An dieser Stelle möchte ich noch etwas, was nur den Einzelkämpfer Koller betrifft, aber für die OG wichtig ist, einfügen: Durch den Bau der Ruderregatta war auch der Grundwasserspiegel gesunken und die Bäche teilweise ausgetrocknet. Da die Vögel nur schwer Wasser fanden, konnte Koller 2006 die Gemeinde Karlsfeld überzeugen einen kleinen Baggersee im Krenmoos (heute Kollerweiher genannt) als Ökokontofläche anzulegen und den Moosgraben im Rahmen der Bebauung der neuen Märkte als Ausgleichsfläche zu renaturieren (Fertigstellung 2008).

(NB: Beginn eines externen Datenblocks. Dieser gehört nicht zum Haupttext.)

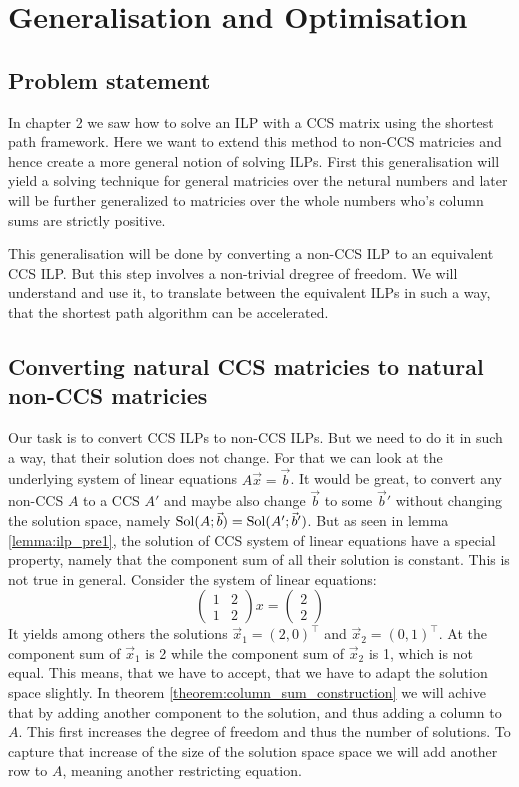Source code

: \chapter{Generalisation and Optimisation}
\section{Problem statement}
In chapter 2 we saw how to solve an ILP with a CCS matrix using the shortest path framework. Here we want to extend this method to non-CCS matricies and hence create a more general notion of solving ILPs. First this generalisation will yield a solving technique for general matricies over the netural numbers and later will be further generalized to matricies over the whole numbers who's column sums are strictly positive. 

This generalisation will be done by converting a non-CCS ILP to an equivalent CCS ILP. But this step involves a non-trivial dregree of freedom. We will understand and use it, to translate between the equivalent ILPs in such a way, that the shortest path algorithm can be accelerated. 

\section{Converting natural CCS matricies to natural non-CCS matricies}
Our task is to convert CCS ILPs to non-CCS ILPs. But we need to do it in such a way, that their solution does not change. For that we can look at the underlying system of linear equations $A\vec x = \vec b$. It would be great, to convert any non-CCS $A$ to a CCS $A'$ and maybe also change $\vec b$ to some $\vec b'$ without changing the solution space, namely $\operatorname{Sol}(A;\vec b) = \operatorname{Sol}(A';\vec b')$. But as seen in lemma \ref{lemma:ilp_pre1}, the solution of CCS system of linear equations have a special property, namely that the component sum of all their solution is constant. This is not true in general. Consider the system of linear equations:
$$
\left(\begin{matrix}
    1 & 2\\
    1 & 2
\end{matrix}\right)
x = \left(\begin{matrix}
    2\\2
\end{matrix}\right)
$$
It yields among others the solutions $\vec x_1 = (2, 0)^\top$ and $\vec x_2 = (0, 1)^\top$. At the component sum of $\vec x_1$ is 2 while the component sum of $\vec x_2$ is 1, which is not equal. This means, that we have to accept, that we have to adapt the solution space slightly. In theorem \ref{theorem:column_sum_construction} we will achive that by adding another component to the solution, and thus adding a column to $A$. This first increases the degree of freedom and thus the number of solutions. To capture that increase of the size of the solution space space we will add another row to $A$, meaning another restricting equation. 

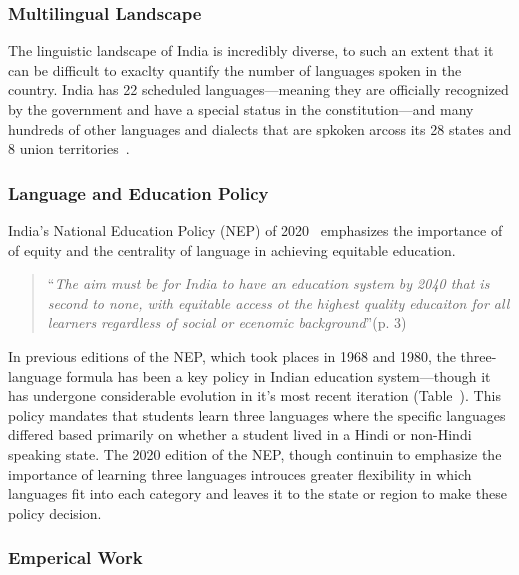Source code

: \subsubsection{Multilingual Landscape}\label{subsubsec:multilingualism-in-indian-education}

The linguistic landscape of India is incredibly diverse, to such an extent that
it can be difficult to exaclty quantify the number of languages spoken in the
country. India has 22 scheduled languages---meaning they are officially
recognized by the government and have a special status in the constitution---and 
many hundreds of other languages and dialects that are spkoken arcoss its 28
states and 8 union territories~\cite{2011census}.


\subsubsection{Language and Education
Policy}\label{subsubsec:language-and-education-policy}

India's National Education Policy (NEP) of 2020~\cite{NEP2020} emphasizes the importance of
of equity and the centrality of language in achieving equitable education.
\begin{quote}
  ``\textit{The aim must be for India to have an education system by 2040 that
  is second to none, with equitable access ot the highest quality educaiton for
  all learners regardless of social or ecenomic background}''(p. 3)
\end{quote}
In previous editions of the NEP, which took places in 1968 and 1980, the
three-language formula has been a key policy in Indian education system---though
it has undergone considerable evolution in it's most recent iteration
(Table~\cite{tab:three-language-formula }). This policy mandates that students
learn three languages where the specific languages differed based primarily on
whether a student lived in a Hindi or non-Hindi speaking state. The 2020 edition
of the NEP, though continuin to emphasize the importance of learning three
languages introuces greater flexibility in which languages fit into each
category and leaves it to the state or region to make these policy decision.

\subsubsection{Emperical Work}\label{subsubsec:emperical-work}


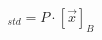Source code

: \documentclass[preview]{standalone}
\begin{document}
\begin{align*}
[\vec{x}]_{std} = P \cdot [\vec{x}]_B
\end{align*}
\end{document}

Nun zur Ortsgruppe Karlsfeld (OG): Sie wurde offiziell 1994 von Herrn Dr. Zauscher (Vorstand der Kreisgruppe) gegründet.  Das bisherige Team blieb in Karlsfeld weiter unter der gewählten Vorsitzenden Sybille Jessen tätig. Sie selbst schloss sich 2000 privat der empörten Bürgerinitiative „Lebenswertes Karlsfeld“ an. Diese Gruppierung war entstanden, weil das Schlimmste von den undurchsichtigen Bebauungsplänen für das ehemalige Bayernwerk und dem Bau der Bayernwerkstraße zu befürchten war, was sich im Nachhinein auch bewahrheitete als der Bürgerentscheid verloren ging. Denn: 1. Die Würmaue, ein wesentlicher Bestandteil im Dachauer Moos, wurde zerschnitten und 2. das Projekt „Bayernwerkbebauung mit Bau der Straße“ entwickelte sich zur Schuldenquelle für Karlsfeld. Für die OG war es aber ein Gewinn, da viele aus der Bürgerinitiative dem Bund Naturschutz beitraten. Sie sorgten Jahre später (2007) dafür, dass die beim Bürgerbegehren von der Gemeinde gemachten Versprechungen auch eingehalten wurden. Dazu gehört die Freihaltung des Raumes vom Waldschwaigsee bis zum Karlsfelder See. Mit diesem Argument konnte der Bau des Heizkraftwerks an dieser sensiblen Stelle verhindert werden. Auch die Realisierung der Ausgleichsflächen für den Bau der Bayernwerkstraße wurde kritisch begleitet. Dazu gehört auch die sogenannte Würmschleife, deren Pflege die OG selbst später von 2010 bis 2020 übernahm.  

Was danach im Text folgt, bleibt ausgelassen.